__Try it__
Copies of all lines that contain "flat" are needed; take them from the data below.
►
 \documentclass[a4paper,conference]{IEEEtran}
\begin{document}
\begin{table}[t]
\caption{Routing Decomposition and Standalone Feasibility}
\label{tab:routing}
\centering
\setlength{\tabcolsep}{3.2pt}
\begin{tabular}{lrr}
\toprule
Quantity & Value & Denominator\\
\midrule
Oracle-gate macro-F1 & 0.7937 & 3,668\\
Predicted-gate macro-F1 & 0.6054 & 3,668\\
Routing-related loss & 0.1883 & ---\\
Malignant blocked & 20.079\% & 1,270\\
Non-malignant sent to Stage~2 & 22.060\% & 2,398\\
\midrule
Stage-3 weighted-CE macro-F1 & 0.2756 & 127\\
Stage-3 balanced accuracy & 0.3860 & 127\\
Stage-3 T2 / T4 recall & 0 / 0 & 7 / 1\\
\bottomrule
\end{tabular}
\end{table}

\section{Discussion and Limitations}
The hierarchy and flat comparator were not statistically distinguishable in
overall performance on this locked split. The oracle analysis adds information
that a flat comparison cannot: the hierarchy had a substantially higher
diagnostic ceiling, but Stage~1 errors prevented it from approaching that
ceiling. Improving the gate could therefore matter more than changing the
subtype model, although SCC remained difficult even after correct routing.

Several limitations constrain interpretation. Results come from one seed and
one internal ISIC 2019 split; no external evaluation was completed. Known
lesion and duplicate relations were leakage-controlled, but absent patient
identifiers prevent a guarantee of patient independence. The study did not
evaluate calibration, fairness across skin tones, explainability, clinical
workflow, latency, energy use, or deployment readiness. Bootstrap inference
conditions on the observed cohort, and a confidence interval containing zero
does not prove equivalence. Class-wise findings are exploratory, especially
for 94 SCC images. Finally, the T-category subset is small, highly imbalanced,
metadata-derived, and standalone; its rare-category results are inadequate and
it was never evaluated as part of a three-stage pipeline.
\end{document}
◄
►
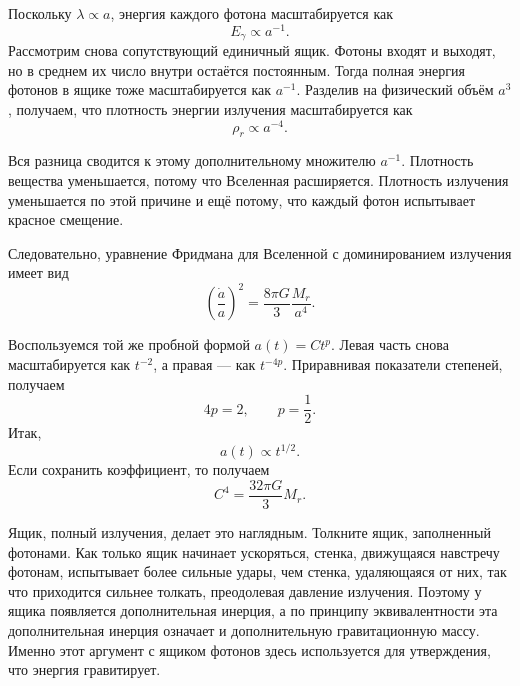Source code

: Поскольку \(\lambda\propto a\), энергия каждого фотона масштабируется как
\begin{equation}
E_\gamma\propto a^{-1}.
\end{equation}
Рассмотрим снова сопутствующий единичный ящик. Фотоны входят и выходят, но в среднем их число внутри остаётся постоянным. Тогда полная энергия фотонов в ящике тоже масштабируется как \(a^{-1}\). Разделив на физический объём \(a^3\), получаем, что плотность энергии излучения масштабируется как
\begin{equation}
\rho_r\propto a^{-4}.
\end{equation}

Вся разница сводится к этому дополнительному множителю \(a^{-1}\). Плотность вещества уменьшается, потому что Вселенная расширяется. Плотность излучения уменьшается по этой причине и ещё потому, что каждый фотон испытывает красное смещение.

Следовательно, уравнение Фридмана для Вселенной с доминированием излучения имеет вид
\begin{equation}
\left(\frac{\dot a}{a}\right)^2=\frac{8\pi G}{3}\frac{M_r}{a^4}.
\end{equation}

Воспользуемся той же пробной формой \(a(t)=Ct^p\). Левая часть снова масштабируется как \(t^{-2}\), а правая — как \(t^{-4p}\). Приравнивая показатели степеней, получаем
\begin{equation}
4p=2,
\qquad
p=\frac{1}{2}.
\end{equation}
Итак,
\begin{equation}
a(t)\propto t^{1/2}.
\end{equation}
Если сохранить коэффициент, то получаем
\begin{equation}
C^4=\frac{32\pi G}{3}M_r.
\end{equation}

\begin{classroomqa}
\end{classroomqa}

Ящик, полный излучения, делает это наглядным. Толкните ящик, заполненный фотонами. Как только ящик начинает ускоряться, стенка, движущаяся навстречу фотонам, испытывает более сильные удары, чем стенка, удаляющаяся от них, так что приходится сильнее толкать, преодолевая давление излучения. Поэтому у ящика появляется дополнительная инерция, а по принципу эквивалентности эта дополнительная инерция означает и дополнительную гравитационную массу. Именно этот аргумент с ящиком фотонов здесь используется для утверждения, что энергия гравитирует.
◄
__Response area__
The hierarchy and flat comparator were not statistically distinguishable in
that a flat comparison cannot: the hierarchy had a substantially higher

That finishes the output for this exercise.